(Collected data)

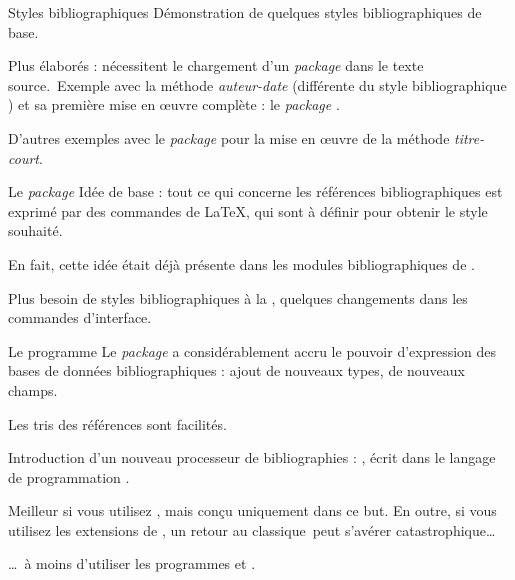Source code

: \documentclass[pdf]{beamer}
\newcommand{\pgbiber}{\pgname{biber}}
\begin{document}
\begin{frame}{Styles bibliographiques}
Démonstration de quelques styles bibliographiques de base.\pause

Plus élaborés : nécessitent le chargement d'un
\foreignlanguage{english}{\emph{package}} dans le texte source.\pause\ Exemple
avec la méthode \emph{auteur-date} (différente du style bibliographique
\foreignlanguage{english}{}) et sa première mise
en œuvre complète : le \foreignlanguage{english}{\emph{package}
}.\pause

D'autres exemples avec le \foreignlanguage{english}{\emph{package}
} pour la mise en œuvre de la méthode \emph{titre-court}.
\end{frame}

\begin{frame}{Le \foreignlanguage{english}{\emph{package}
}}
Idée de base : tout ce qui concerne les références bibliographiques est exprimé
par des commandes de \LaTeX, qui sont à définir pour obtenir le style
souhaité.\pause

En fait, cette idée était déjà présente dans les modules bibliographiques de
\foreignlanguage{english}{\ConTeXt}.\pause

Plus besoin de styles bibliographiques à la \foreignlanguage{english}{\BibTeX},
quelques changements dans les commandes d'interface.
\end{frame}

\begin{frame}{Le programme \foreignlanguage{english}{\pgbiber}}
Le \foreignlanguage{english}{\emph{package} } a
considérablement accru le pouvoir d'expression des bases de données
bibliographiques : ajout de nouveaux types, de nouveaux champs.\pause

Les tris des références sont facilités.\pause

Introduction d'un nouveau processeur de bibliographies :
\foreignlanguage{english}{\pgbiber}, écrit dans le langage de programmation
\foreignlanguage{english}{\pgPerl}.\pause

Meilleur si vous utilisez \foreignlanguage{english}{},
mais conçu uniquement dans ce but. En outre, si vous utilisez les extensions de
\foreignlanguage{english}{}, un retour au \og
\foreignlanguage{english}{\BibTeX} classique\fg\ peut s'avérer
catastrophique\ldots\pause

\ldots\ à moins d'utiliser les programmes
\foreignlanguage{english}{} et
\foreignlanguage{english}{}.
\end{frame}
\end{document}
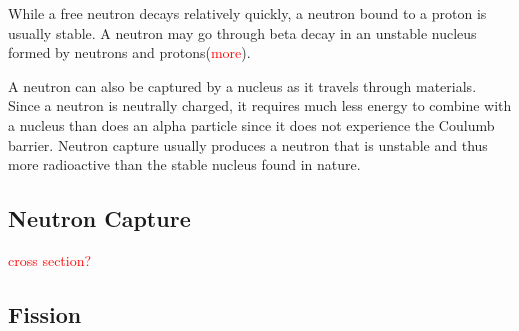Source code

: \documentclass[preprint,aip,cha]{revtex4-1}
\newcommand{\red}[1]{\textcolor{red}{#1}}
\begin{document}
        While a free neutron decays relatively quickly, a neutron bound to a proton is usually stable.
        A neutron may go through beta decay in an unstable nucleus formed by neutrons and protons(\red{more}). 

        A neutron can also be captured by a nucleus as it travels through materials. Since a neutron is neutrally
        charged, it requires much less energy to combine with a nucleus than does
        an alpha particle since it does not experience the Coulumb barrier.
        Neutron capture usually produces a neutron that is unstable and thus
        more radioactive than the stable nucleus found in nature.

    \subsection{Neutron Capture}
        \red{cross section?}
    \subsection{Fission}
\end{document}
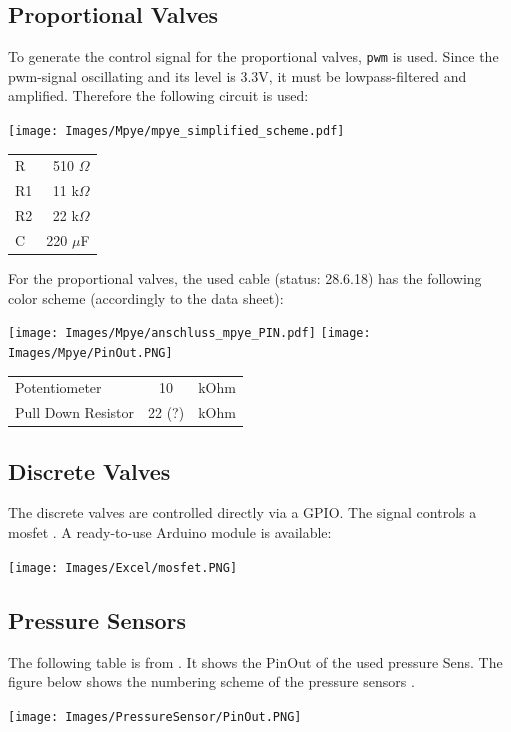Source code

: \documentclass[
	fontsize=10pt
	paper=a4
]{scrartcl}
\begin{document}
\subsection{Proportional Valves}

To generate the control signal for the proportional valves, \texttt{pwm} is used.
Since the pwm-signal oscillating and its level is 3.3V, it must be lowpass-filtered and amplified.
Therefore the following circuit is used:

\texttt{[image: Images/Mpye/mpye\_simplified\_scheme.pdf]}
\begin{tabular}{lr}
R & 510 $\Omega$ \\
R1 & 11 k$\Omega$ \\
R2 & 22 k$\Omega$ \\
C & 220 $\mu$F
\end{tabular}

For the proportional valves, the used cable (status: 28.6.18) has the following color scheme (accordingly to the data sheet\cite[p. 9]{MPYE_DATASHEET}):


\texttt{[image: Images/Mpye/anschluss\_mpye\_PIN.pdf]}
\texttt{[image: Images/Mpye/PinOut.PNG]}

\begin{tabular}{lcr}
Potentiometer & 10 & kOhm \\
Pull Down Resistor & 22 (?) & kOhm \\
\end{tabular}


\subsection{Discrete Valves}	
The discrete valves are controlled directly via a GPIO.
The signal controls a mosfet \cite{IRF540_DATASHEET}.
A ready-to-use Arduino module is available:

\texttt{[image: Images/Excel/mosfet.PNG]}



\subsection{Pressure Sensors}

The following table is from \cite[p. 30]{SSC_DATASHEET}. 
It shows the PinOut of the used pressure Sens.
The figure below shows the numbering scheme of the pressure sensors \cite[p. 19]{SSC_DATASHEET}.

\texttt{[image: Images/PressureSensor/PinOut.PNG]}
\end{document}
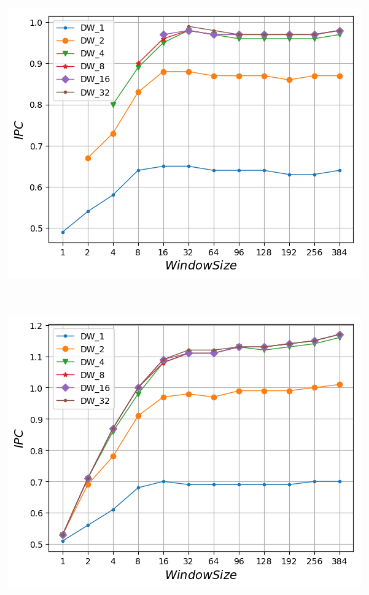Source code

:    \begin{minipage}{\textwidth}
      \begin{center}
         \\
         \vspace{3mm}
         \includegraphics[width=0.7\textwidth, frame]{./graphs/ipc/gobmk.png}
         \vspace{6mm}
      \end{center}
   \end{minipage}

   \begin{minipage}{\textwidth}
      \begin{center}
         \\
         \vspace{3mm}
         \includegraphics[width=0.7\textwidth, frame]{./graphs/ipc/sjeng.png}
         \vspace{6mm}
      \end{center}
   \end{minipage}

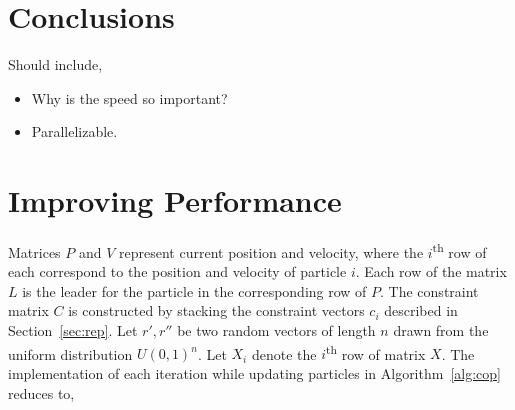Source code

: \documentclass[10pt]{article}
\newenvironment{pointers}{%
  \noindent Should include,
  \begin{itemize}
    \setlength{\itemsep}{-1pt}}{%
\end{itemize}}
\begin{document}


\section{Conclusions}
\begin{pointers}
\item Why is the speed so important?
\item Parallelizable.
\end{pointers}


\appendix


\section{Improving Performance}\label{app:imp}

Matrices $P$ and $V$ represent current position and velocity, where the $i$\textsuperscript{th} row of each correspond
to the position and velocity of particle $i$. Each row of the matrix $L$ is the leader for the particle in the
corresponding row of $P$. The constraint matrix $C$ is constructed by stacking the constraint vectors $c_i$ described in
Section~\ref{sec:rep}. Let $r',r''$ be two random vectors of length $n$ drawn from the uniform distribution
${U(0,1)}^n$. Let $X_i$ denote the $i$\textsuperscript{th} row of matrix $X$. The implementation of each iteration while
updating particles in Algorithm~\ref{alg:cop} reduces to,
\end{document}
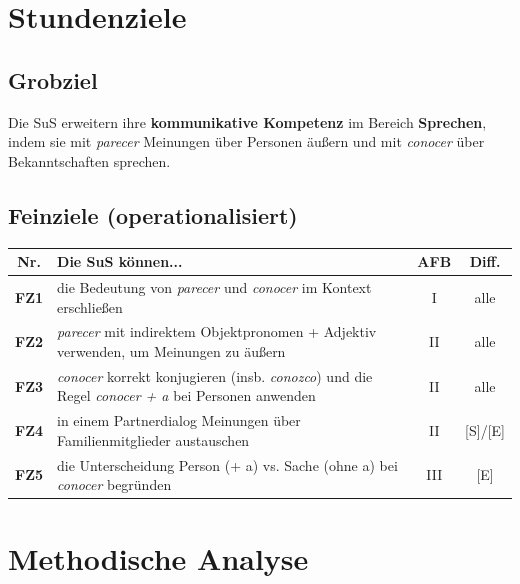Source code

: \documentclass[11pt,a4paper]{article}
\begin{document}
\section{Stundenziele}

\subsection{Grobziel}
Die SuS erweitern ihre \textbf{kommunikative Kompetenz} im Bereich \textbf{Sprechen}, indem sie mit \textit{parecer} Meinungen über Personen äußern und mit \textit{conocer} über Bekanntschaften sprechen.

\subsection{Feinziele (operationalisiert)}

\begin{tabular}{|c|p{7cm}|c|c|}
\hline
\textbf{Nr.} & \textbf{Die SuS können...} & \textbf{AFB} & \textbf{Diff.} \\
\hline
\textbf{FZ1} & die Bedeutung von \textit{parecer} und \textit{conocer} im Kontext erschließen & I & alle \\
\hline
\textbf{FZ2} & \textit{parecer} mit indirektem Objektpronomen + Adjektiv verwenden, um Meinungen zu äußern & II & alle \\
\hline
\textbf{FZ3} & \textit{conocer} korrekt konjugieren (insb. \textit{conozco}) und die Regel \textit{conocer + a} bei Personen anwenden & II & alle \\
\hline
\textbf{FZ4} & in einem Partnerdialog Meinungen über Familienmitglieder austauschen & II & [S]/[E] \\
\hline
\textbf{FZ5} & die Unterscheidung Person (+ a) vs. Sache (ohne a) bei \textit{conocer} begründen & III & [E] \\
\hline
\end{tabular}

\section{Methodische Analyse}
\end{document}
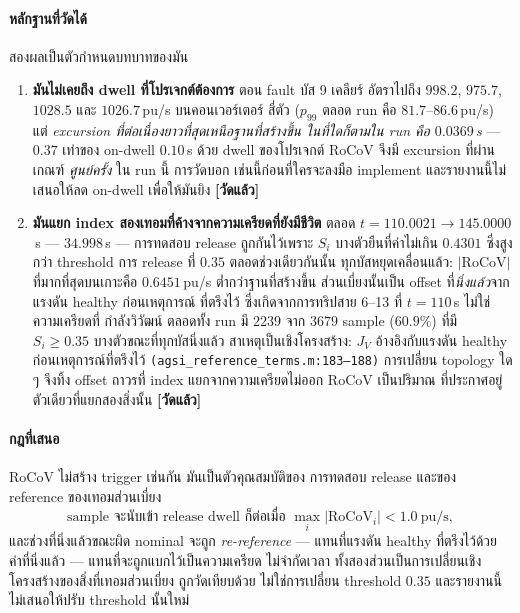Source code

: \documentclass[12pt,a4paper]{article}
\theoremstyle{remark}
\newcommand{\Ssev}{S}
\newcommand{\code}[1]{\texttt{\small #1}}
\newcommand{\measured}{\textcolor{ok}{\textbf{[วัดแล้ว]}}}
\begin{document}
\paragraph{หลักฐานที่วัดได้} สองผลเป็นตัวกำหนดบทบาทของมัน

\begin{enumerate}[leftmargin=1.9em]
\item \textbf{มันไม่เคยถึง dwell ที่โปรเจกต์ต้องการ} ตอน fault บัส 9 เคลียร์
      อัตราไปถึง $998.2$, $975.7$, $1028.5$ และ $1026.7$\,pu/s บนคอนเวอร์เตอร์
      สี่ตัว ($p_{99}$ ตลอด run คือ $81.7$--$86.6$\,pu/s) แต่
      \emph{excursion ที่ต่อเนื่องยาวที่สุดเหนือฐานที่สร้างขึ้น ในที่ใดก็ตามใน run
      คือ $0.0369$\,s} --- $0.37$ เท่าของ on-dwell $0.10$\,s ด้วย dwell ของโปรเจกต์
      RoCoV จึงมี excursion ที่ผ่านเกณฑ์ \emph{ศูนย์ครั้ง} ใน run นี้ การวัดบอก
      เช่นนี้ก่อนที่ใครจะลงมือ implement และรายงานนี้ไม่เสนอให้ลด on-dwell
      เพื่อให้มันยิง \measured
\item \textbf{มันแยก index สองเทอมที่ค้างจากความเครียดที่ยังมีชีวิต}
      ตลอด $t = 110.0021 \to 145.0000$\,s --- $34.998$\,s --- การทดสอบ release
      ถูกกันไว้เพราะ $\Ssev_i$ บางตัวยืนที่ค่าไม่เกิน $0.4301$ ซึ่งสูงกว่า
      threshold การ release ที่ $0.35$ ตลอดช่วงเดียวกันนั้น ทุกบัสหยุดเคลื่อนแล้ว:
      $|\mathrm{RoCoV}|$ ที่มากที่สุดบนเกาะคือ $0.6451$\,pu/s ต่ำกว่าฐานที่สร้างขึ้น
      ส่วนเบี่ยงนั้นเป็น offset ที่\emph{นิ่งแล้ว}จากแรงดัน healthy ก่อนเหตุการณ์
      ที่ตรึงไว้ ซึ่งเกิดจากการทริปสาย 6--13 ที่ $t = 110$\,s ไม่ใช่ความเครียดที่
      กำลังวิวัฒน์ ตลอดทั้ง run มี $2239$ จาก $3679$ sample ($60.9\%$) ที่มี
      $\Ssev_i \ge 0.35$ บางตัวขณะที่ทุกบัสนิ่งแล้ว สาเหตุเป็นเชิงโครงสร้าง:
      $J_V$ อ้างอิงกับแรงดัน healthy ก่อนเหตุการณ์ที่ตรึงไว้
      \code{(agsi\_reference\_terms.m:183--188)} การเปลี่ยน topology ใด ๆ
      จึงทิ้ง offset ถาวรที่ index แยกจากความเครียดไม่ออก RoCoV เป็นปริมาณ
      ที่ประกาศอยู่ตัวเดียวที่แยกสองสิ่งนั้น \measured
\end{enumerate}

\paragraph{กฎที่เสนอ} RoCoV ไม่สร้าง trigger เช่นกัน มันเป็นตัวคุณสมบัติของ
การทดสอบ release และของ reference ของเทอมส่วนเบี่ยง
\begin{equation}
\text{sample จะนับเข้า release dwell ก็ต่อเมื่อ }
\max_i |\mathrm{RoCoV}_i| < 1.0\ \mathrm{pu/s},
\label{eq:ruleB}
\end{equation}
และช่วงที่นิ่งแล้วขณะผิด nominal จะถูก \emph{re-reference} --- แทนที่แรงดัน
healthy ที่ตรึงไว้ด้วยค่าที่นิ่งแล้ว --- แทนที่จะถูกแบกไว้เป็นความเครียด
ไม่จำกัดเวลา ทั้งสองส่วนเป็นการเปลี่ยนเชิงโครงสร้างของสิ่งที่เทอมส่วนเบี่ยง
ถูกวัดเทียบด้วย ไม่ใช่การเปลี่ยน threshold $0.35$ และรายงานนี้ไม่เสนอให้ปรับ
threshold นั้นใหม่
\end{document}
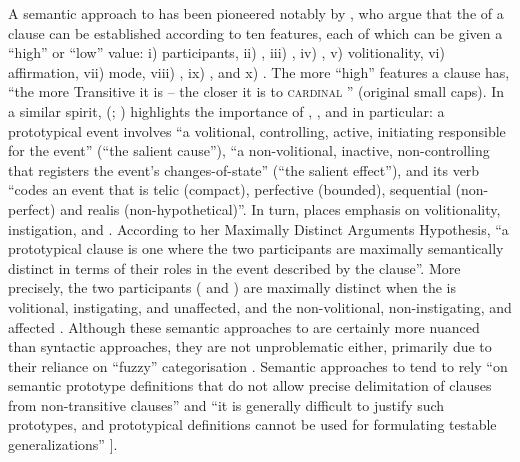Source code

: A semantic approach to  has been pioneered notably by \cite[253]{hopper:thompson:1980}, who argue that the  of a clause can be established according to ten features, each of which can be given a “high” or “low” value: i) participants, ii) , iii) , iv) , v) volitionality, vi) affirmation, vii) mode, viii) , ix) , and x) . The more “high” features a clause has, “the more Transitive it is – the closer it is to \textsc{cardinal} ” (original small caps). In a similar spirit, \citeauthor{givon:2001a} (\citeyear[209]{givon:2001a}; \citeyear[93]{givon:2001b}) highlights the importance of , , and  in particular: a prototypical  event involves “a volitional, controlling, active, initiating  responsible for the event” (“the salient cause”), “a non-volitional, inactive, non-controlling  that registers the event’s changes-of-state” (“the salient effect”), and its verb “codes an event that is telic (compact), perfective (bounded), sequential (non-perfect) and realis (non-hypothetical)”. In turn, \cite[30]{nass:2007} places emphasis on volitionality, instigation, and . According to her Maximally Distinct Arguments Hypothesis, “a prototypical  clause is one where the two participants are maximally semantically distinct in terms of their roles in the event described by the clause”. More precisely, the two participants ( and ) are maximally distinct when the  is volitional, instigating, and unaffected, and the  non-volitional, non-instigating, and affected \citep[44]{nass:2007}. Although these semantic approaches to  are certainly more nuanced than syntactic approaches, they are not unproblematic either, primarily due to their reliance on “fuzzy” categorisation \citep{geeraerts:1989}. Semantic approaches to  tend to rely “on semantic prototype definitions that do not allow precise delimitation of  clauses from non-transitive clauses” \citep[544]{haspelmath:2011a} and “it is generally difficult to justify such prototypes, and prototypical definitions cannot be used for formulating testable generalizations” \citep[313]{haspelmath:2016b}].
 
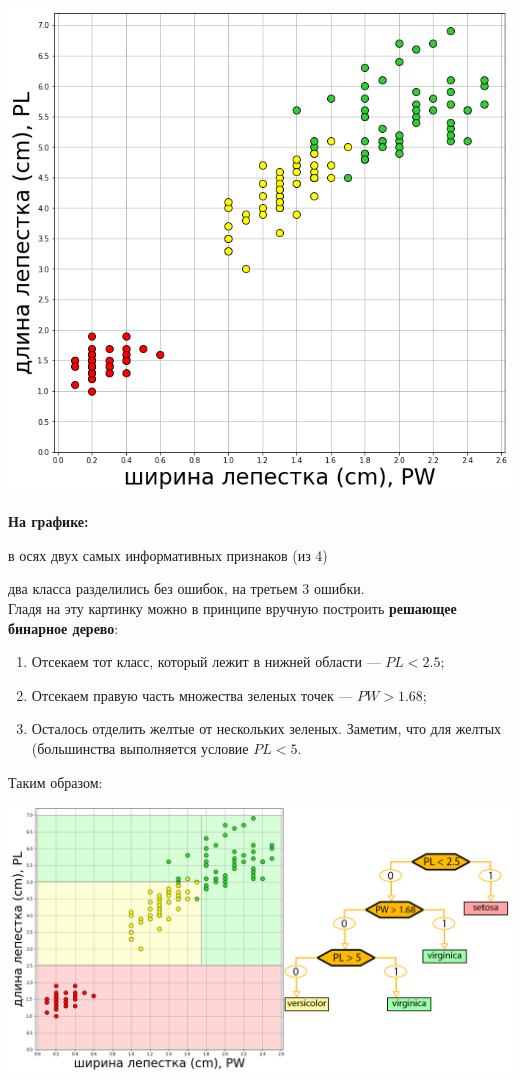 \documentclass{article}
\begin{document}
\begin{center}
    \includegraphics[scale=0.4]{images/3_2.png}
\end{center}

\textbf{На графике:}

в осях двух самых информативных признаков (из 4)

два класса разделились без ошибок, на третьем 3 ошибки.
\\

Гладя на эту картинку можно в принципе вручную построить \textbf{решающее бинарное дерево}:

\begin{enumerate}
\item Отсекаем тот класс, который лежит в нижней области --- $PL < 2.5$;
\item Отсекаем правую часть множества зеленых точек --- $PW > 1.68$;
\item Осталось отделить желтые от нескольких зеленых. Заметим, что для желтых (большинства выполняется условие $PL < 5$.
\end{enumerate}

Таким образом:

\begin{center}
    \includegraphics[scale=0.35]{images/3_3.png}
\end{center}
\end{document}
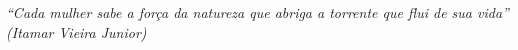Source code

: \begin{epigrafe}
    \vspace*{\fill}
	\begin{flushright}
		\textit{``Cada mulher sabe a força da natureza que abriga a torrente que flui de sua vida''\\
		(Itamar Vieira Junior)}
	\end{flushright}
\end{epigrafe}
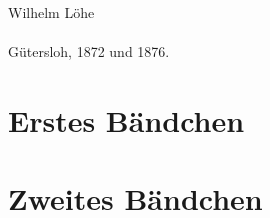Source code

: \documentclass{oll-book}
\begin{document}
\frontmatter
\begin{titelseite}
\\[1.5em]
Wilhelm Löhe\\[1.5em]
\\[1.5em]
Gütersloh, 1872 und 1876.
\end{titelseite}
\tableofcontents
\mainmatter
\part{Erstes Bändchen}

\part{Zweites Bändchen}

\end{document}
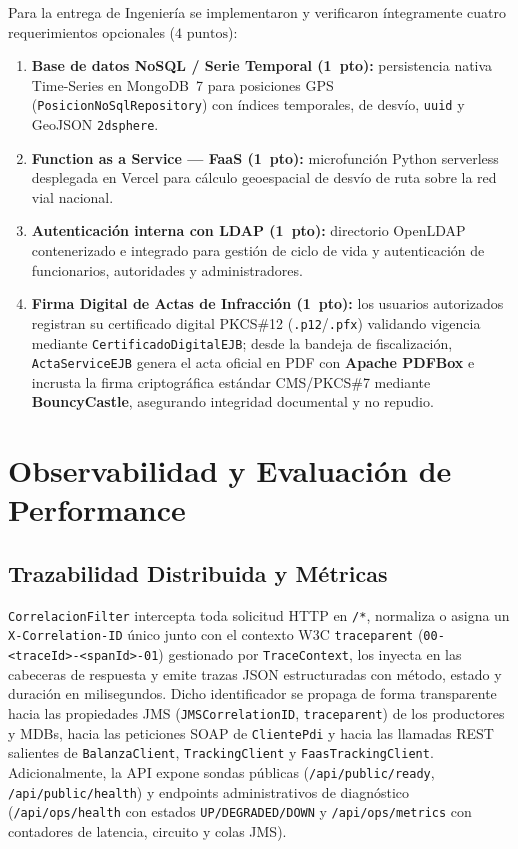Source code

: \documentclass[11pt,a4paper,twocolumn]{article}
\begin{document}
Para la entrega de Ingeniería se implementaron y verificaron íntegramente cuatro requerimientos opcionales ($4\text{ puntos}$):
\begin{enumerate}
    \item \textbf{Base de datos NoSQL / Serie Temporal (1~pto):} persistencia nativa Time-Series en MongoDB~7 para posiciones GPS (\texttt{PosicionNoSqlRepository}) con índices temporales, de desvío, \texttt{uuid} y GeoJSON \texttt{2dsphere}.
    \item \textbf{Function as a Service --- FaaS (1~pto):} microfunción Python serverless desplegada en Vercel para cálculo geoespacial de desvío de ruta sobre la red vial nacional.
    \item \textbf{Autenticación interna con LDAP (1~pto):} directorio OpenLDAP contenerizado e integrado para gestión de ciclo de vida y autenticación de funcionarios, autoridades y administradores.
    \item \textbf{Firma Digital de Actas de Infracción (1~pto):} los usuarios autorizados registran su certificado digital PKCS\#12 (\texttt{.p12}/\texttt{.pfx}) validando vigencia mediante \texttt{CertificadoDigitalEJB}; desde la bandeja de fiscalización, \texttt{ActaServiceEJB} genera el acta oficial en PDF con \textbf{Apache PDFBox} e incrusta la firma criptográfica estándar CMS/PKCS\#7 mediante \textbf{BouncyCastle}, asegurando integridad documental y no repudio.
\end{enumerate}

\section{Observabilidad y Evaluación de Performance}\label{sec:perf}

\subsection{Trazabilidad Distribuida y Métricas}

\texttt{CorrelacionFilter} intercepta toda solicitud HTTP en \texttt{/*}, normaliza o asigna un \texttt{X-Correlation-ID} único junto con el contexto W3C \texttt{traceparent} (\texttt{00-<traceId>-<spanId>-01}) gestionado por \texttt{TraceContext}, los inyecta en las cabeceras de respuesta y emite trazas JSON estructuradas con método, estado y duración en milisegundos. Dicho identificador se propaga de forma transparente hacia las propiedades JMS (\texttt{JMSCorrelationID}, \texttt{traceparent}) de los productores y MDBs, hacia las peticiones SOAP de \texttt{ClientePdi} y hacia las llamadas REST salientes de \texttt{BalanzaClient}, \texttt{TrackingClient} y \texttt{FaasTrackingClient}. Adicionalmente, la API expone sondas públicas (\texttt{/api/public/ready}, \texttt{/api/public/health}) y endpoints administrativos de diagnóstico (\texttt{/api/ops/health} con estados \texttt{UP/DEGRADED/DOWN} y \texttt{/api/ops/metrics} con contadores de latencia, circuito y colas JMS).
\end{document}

— The problem —
In the lines above, find each one with "subsection" and list it.

— Written answer —
    \subsection{Neutron Capture}
    \subsection{Fission}
\subsection{Proportional Valves}
\subsection{Discrete Valves}	
\subsection{Pressure Sensors}
\subsection{Grobziel}
\subsection{Feinziele (operationalisiert)}
\subsection{Trazabilidad Distribuida y Métricas}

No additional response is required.